[Your instructions]: Among the entries below, the lines from the one with "- [Upload](pagefeeditemservicejobtype.md#upload)" up to and including the one with "- Kiểm tra quyền truy cập" are to be restated exactly, without pictures.

^^^^^^^^

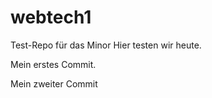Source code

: # webtech1
Test-Repo für das Minor
Hier testen wir heute.

Mein erstes Commit.

Mein zweiter Commit
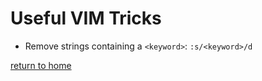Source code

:# Useful VIM Tricks

- Remove strings containing a `<keyword>`: `:s/<keyword>/d`


[return to home](https://github.com/michelmake/wiki/README.md)
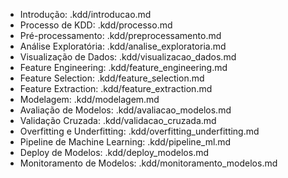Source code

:- Introdução: .kdd/introducao.md
- Processo de KDD: .kdd/processo.md
- Pré-processamento: .kdd/preprocessamento.md
- Análise Exploratória: .kdd/analise_exploratoria.md
- Visualização de Dados: .kdd/visualizacao_dados.md
- Feature Engineering: .kdd/feature_engineering.md
- Feature Selection: .kdd/feature_selection.md
- Feature Extraction: .kdd/feature_extraction.md
- Modelagem: .kdd/modelagem.md
- Avaliação de Modelos: .kdd/avaliacao_modelos.md
- Validação Cruzada: .kdd/validacao_cruzada.md
- Overfitting e Underfitting: .kdd/overfitting_underfitting.md
- Pipeline de Machine Learning: .kdd/pipeline_ml.md
- Deploy de Modelos: .kdd/deploy_modelos.md
- Monitoramento de Modelos: .kdd/monitoramento_modelos.md

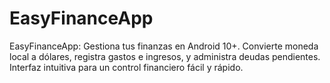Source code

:# EasyFinanceApp
EasyFinanceApp: Gestiona tus finanzas en Android 10+. Convierte moneda local a dólares, registra gastos e ingresos, y administra deudas pendientes. Interfaz intuitiva para un control financiero fácil y rápido.
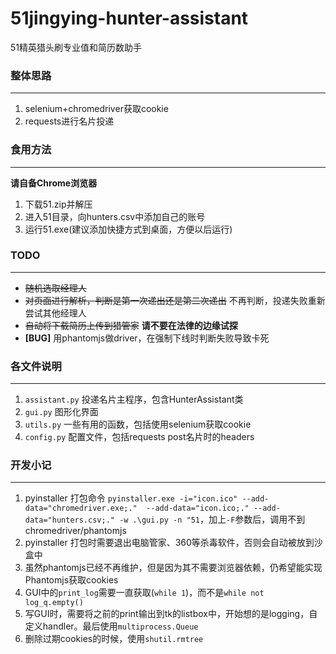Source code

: # 51jingying-hunter-assistant
51精英猎头刷专业值和简历数助手

### 整体思路
---
1. selenium+chromedriver获取cookie
2. requests进行名片投递

### 食用方法
---
**请自备Chrome浏览器**
1. 下载51.zip并解压
2. 进入51目录，向hunters.csv中添加自己的账号
3. 运行51.exe(建议添加快捷方式到桌面，方便以后运行)

### TODO
---
* <s>随机选取经理人</s>
* ~~对页面进行解析，判断是第一次递出还是第二次递出~~  不再判断，投递失败重新尝试其他经理人
* <s>自动将下载简历上传到猎管家</s>  **请不要在法律的边缘试探**
* **[BUG]** 用phantomjs做driver，在强制下线时判断失败导致卡死

### 各文件说明
---
1. `assistant.py`   投递名片主程序，包含HunterAssistant类
2. `gui.py`             图形化界面
3. `utils.py`          一些有用的函数，包括使用selenium获取cookie
4. `config.py`        配置文件，包括requests post名片时的headers


### 开发小记
---
1. pyinstaller 打包命令 `pyinstaller.exe -i="icon.ico" --add-data="chromedriver.exe;."  --add-data="icon.ico;." --add-data="hunters.csv;." -w .\gui.py -n "51`，加上`-F`参数后，调用不到chromedriver/phantomjs
2. pyinstaller 打包时需要退出电脑管家、360等杀毒软件，否则会自动被放到沙盒中
3. 虽然phantomjs已经不再维护，但是因为其不需要浏览器依赖，仍希望能实现Phantomjs获取cookies
4. GUI中的`print_log`需要一直获取(`while 1`)，而不是`while not log_q.empty()`
5. 写GUI时，需要将之前的print输出到tk的listbox中，开始想的是logging，自定义handler。最后使用`multiprocess.Queue`
6. 删除过期cookies的时候，使用`shutil.rmtree`

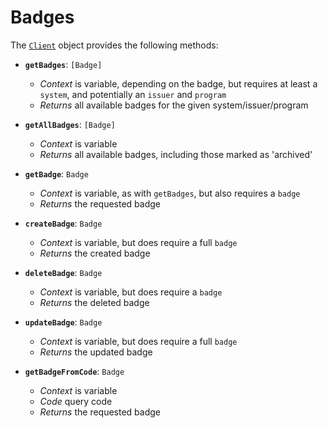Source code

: # Badges

The [`Client`](methods.md) object provides the following methods:

* **`getBadges`**: `[Badge]`
  * *Context* is variable, depending on the badge, but requires at least a `system`, and potentially an `issuer` and `program`
  * *Returns* all available badges for the given system/issuer/program

* **`getAllBadges`**: `[Badge]`
  * *Context* is variable
  * *Returns* all available badges, including those marked as 'archived'

* **`getBadge`**: `Badge`
  * *Context* is variable, as with `getBadges`, but also requires a `badge`
  * *Returns* the requested badge

* **`createBadge`**: `Badge`  
  * *Context* is variable, but does require a full `badge`
  * *Returns* the created badge

* **`deleteBadge`**: `Badge`
  * *Context* is variable, but does require a `badge`
  * *Returns* the deleted badge

* **`updateBadge`**: `Badge`
  * *Context* is variable, but does require a full `badge`
  * *Returns* the updated badge

* **`getBadgeFromCode`**: `Badge`
  * *Context* is variable
  * *Code* query code
  * *Returns* the requested badge
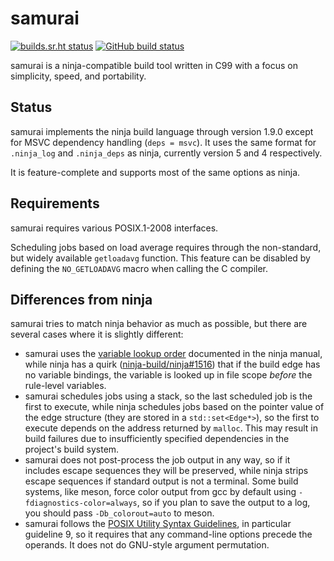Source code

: # samurai

[![builds.sr.ht status](https://builds.sr.ht/~mcf/samurai.svg)](https://builds.sr.ht/~mcf/samurai)
[![GitHub build status](https://github.com/michaelforney/samurai/workflows/build/badge.svg)](https://github.com/michaelforney/samurai/actions)

samurai is a ninja-compatible build tool written in C99 with a focus on
simplicity, speed, and portability.

## Status

samurai implements the ninja build language through version 1.9.0 except
for MSVC dependency handling (`deps = msvc`). It uses the same format
for `.ninja_log` and `.ninja_deps` as ninja, currently version 5 and 4
respectively.

It is feature-complete and supports most of the same options as ninja.

## Requirements

samurai requires various POSIX.1-2008 interfaces.

Scheduling jobs based on load average requires through the non-standard, but
widely available `getloadavg` function. This feature can be disabled by
defining the `NO_GETLOADAVG` macro when calling the C compiler.

## Differences from ninja

samurai tries to match ninja behavior as much as possible, but there
are several cases where it is slightly different:

- samurai uses the [variable lookup order] documented in the ninja manual,
  while ninja has a quirk ([ninja-build/ninja#1516]) that if the build
  edge has no variable bindings, the variable is looked up in file scope
  *before* the rule-level variables.
- samurai schedules jobs using a stack, so the last scheduled job is
  the first to execute, while ninja schedules jobs based on the pointer
  value of the edge structure (they are stored in a `std::set<Edge*>`),
  so the first to execute depends on the address returned by `malloc`.
  This may result in build failures due to insufficiently specified
  dependencies in the project's build system.
- samurai does not post-process the job output in any way, so if it
  includes escape sequences they will be preserved, while ninja strips
  escape sequences if standard output is not a terminal. Some build
  systems, like meson, force color output from gcc by default using
  `-fdiagnostics-color=always`, so if you plan to save the output to a
  log, you should pass `-Db_colorout=auto` to meson.
- samurai follows the [POSIX Utility Syntax Guidelines], in particular
  guideline 9, so it requires that any command-line options precede
  the operands. It does not do GNU-style argument permutation.

[ninja-build/ninja#1516]: https://github.com/ninja-build/ninja/issues/1516
[variable lookup order]: https://ninja-build.org/manual.html#ref_scope
[POSIX Utility Syntax Guidelines]: https://pubs.opengroup.org/onlinepubs/9699919799/basedefs/V1_chap12.html#tag_12_02
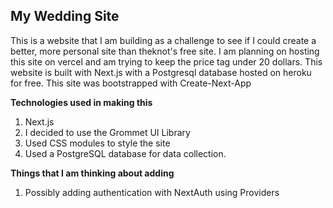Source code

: ## My Wedding Site

This is a website that I am building as a challenge to see if I could create a better, more personal site than theknot's free site.  I am planning on hosting this site on vercel and am trying to keep the price tag under 20 dollars. This website is built with Next.js with a Postgresql database hosted on heroku for free. This site was bootstrapped with Create-Next-App

**Technologies used in making this**

1. Next.js
2. I decided to use the Grommet UI Library
3. Used CSS modules to style the site
4. Used a PostgreSQL database for data collection.

**Things that I am thinking about adding**
1. Possibly adding authentication with NextAuth using Providers

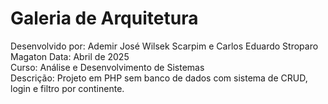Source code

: # Galeria de Arquitetura

Desenvolvido por: Ademir José Wilsek Scarpim e Carlos Eduardo Stroparo Magaton 
Data: Abril de 2025  
Curso: Análise e Desenvolvimento de Sistemas  
Descrição: Projeto em PHP sem banco de dados com sistema de CRUD, login e filtro por continente.
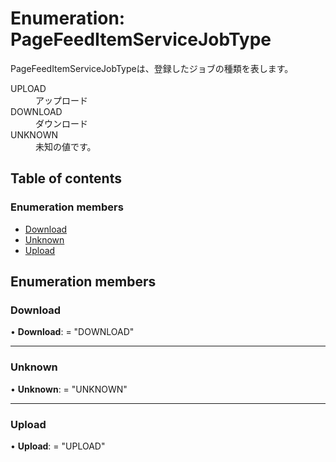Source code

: # Enumeration: PageFeedItemServiceJobType


<div lang=\"ja\">PageFeedItemServiceJobTypeは、登録したジョブの種類を表します。</div>  <dl class=term>   <dt class=\"term__item\">UPLOAD</dt>   <dd class=\"term__desc\"><span lang=\"ja\">アップロード</span></dd>   <dt class=\"term__item\">DOWNLOAD</dt>   <dd class=\"term__desc\"><span lang=\"ja\">ダウンロード</span></dd>   <dt class=\"term__item\">UNKNOWN</dt>   <dd class=\"term__desc\"><span lang=\"ja\">未知の値です。</span></dd> </dl>

## Table of contents

### Enumeration members

- [Download](pagefeeditemservicejobtype.md#download)
- [Unknown](pagefeeditemservicejobtype.md#unknown)
- [Upload](pagefeeditemservicejobtype.md#upload)

## Enumeration members

### Download

• **Download**: = "DOWNLOAD"

___

### Unknown

• **Unknown**: = "UNKNOWN"

___

### Upload

• **Upload**: = "UPLOAD"
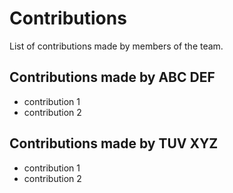 # Contributions
List of contributions made by members of the team.

## Contributions made by ABC DEF
- contribution 1
- contribution 2

## Contributions made by TUV XYZ
- contribution 1
- contribution 2


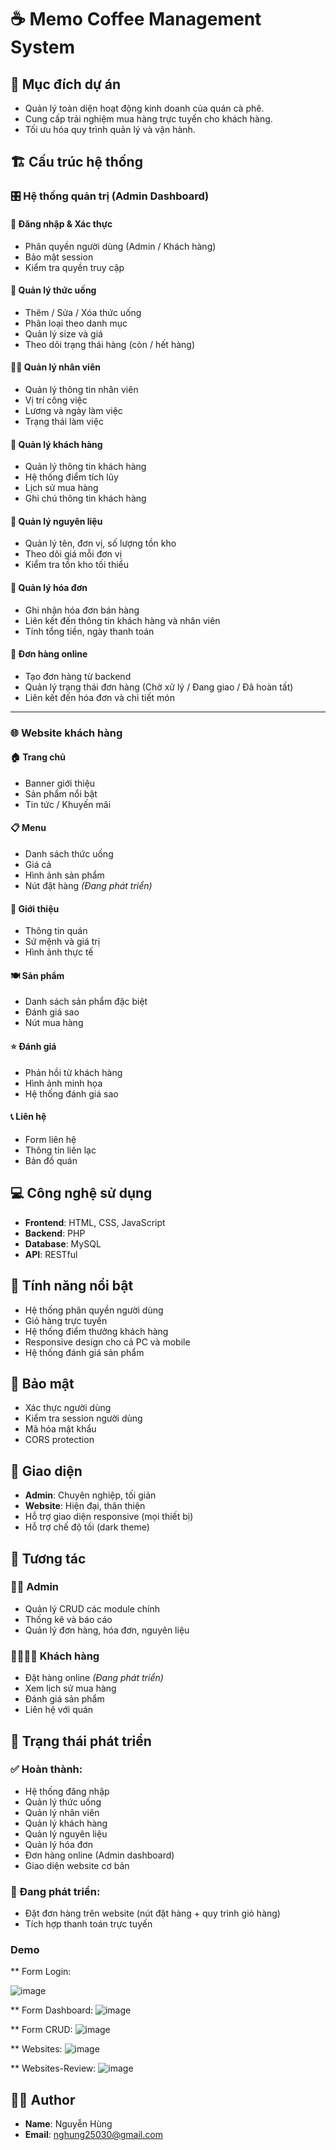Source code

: # ☕️ Memo Coffee Management System

## 📌 Mục đích dự án
- Quản lý toàn diện hoạt động kinh doanh của quán cà phê.
- Cung cấp trải nghiệm mua hàng trực tuyến cho khách hàng.
- Tối ưu hóa quy trình quản lý và vận hành.

## 🏗️ Cấu trúc hệ thống

### 🎛️ Hệ thống quản trị (Admin Dashboard)

#### 🔐 Đăng nhập & Xác thực
- Phân quyền người dùng (Admin / Khách hàng)
- Bảo mật session
- Kiểm tra quyền truy cập

#### 🍹 Quản lý thức uống
- Thêm / Sửa / Xóa thức uống
- Phân loại theo danh mục
- Quản lý size và giá
- Theo dõi trạng thái hàng (còn / hết hàng)

#### 👨‍🍳 Quản lý nhân viên
- Quản lý thông tin nhân viên
- Vị trí công việc
- Lương và ngày làm việc
- Trạng thái làm việc

#### 👥 Quản lý khách hàng
- Quản lý thông tin khách hàng
- Hệ thống điểm tích lũy
- Lịch sử mua hàng
- Ghi chú thông tin khách hàng

#### 🧂 Quản lý nguyên liệu 
- Quản lý tên, đơn vị, số lượng tồn kho
- Theo dõi giá mỗi đơn vị
- Kiểm tra tồn kho tối thiểu

#### 🧾 Quản lý hóa đơn 
- Ghi nhận hóa đơn bán hàng
- Liên kết đến thông tin khách hàng và nhân viên
- Tính tổng tiền, ngày thanh toán

#### 🛒 Đơn hàng online 

- Tạo đơn hàng từ backend
- Quản lý trạng thái đơn hàng (Chờ xử lý / Đang giao / Đã hoàn tất)
- Liên kết đến hóa đơn và chi tiết món

---

### 🌐 Website khách hàng

#### 🏠 Trang chủ
- Banner giới thiệu
- Sản phẩm nổi bật
- Tin tức / Khuyến mãi

#### 📋 Menu
- Danh sách thức uống
- Giá cả
- Hình ảnh sản phẩm
- Nút đặt hàng *(Đang phát triển)*

#### 🏪 Giới thiệu
- Thông tin quán
- Sứ mệnh và giá trị
- Hình ảnh thực tế

#### 🍽️ Sản phẩm
- Danh sách sản phẩm đặc biệt
- Đánh giá sao
- Nút mua hàng

#### ⭐ Đánh giá
- Phản hồi từ khách hàng
- Hình ảnh minh họa
- Hệ thống đánh giá sao

#### 📞 Liên hệ
- Form liên hệ
- Thông tin liên lạc
- Bản đồ quán

## 💻 Công nghệ sử dụng
- **Frontend**: HTML, CSS, JavaScript
- **Backend**: PHP
- **Database**: MySQL
- **API**: RESTful

## 🧩 Tính năng nổi bật
- Hệ thống phân quyền người dùng
- Giỏ hàng trực tuyến
- Hệ thống điểm thưởng khách hàng
- Responsive design cho cả PC và mobile
- Hệ thống đánh giá sản phẩm

## 🔐 Bảo mật
- Xác thực người dùng
- Kiểm tra session người dùng
- Mã hóa mật khẩu
- CORS protection

## 🎨 Giao diện
- **Admin**: Chuyên nghiệp, tối giản
- **Website**: Hiện đại, thân thiện
- Hỗ trợ giao diện responsive (mọi thiết bị)
- Hỗ trợ chế độ tối (dark theme)

## 🤝 Tương tác

### 👨‍💼 Admin
- Quản lý CRUD các module chính
- Thống kê và báo cáo
- Quản lý đơn hàng, hóa đơn, nguyên liệu

### 👨‍👩‍👧‍👦 Khách hàng
- Đặt hàng online *(Đang phát triển)*
- Xem lịch sử mua hàng
- Đánh giá sản phẩm
- Liên hệ với quán

## 🚧 Trạng thái phát triển

### ✅ Hoàn thành:
- Hệ thống đăng nhập
- Quản lý thức uống
- Quản lý nhân viên
- Quản lý khách hàng
- Quản lý nguyên liệu
- Quản lý hóa đơn
- Đơn hàng online (Admin dashboard)
- Giao diện website cơ bản

### 🚧 Đang phát triển:
- Đặt đơn hàng trên website (nút đặt hàng + quy trình giỏ hàng)
- Tích hợp thanh toán trực tuyến

### Demo 

** Form Login:

![image](https://github.com/user-attachments/assets/ce58be47-46a6-445e-a7a2-1d38954f602c)

** Form Dashboard:
![image](https://github.com/user-attachments/assets/d5d103b0-dd79-4ce2-86b7-7675448d8e2c)

** Form CRUD:
![image](https://github.com/user-attachments/assets/18dce03c-1e11-4c29-99f3-db23838fa5db)

** Websites:
![image](https://github.com/user-attachments/assets/e0a62345-8c59-400c-a3fa-14793341863d)

** Websites-Review:
![image](https://github.com/user-attachments/assets/5df6fd9f-c5fc-4bbc-baf4-69a1644f002a)


## 👨‍💻 Author

- **Name**: Nguyễn Hùng
- **Email**: nghung25030@gmail.com
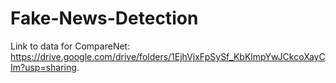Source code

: # Fake-News-Detection

Link to data for CompareNet: https://drive.google.com/drive/folders/1EjhVjxFpSySf_KbKlmpYwJCkcoXayCIm?usp=sharing. 
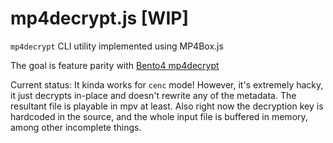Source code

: # mp4decrypt.js [WIP]

`mp4decrypt` CLI utility implemented using MP4Box.js

The goal is feature parity with [Bento4 mp4decrypt](https://www.bento4.com/documentation/mp4decrypt/)

Current status: It kinda works for `cenc` mode! However, it's extremely hacky, it just decrypts in-place and doesn't rewrite any of the metadata. The resultant file is playable in mpv at least. Also right now the decryption key is hardcoded in the source, and the whole input file is buffered in memory, among other incomplete things.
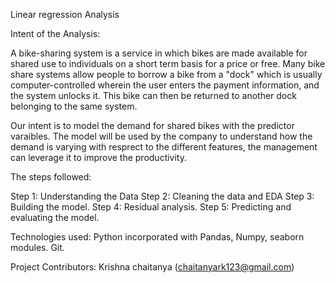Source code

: Linear regression Analysis

Intent of the Analysis:

A bike-sharing system is a service in which bikes are made available for shared use to individuals on a short term basis for a price or free. Many bike share systems allow people to borrow a bike from a "dock" which is usually computer-controlled wherein the user enters the payment information, and the system unlocks it. This bike can then be returned to another dock belonging to the same system.

Our intent is to model the demand for shared bikes with the predictor varaibles. The model will be used by the company to understand how the demand is varying with resprect to the different features, the management can leverage it to improve the productivity.


The steps followed:

Step 1: Understanding the Data
Step 2: Cleaning the data and EDA
Step 3: Building the model.
Step 4: Residual analysis.
Step 5: Predicting and evaluating the model.

Technologies used: Python incorporated with Pandas, Numpy, seaborn modules. Git.

Project Contributors: Krishna chaitanya (chaitanyark123@gmail.com)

^^^^^^^^

[Answer space]:
- [Upload](pagefeeditemservicejobtype.md#upload)

## Enumeration members

### Download

• **Download**: = "DOWNLOAD"

___

### Unknown

• **Unknown**: = "UNKNOWN"

___

### Upload

• **Upload**: = "UPLOAD"
 # Contributions
List of contributions made by members of the team.

## Contributions made by ABC DEF
- contribution 1
- contribution 2

## Contributions made by TUV XYZ
- contribution 1
- contribution 2


Source code

: # ☕️ Memo Coffee Management System

## 📌 Mục đích dự án
- Quản lý toàn diện hoạt động kinh doanh của quán cà phê.
- Cung cấp trải nghiệm mua hàng trực tuyến cho khách hàng.
- Tối ưu hóa quy trình quản lý và vận hành.

## 🏗️ Cấu trúc hệ thống

### 🎛️ Hệ thống quản trị (Admin Dashboard)

#### 🔐 Đăng nhập & Xác thực
- Phân quyền người dùng (Admin / Khách hàng)
- Bảo mật session
- Kiểm tra quyền truy cập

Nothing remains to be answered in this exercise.